▶ **Task to carry out**
The count of lines below that include the string "FrederickMacDonaldDeath" is the whole answer; write it alone.

[Data under study Boundary: Start]

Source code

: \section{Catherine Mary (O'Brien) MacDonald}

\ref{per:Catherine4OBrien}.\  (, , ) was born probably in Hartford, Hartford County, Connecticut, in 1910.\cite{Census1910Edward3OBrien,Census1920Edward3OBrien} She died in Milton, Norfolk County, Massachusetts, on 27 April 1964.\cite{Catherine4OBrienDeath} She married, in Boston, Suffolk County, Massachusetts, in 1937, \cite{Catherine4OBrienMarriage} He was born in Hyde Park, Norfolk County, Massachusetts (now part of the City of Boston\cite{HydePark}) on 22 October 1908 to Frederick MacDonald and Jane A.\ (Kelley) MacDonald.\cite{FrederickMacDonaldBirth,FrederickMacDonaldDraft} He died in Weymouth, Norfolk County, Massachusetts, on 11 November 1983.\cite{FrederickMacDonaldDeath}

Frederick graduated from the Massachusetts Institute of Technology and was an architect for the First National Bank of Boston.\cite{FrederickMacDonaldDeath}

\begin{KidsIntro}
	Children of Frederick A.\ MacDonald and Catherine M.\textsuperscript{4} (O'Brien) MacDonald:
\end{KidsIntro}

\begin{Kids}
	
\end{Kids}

[Data under study Boundary: End]

▶ **Response area**
2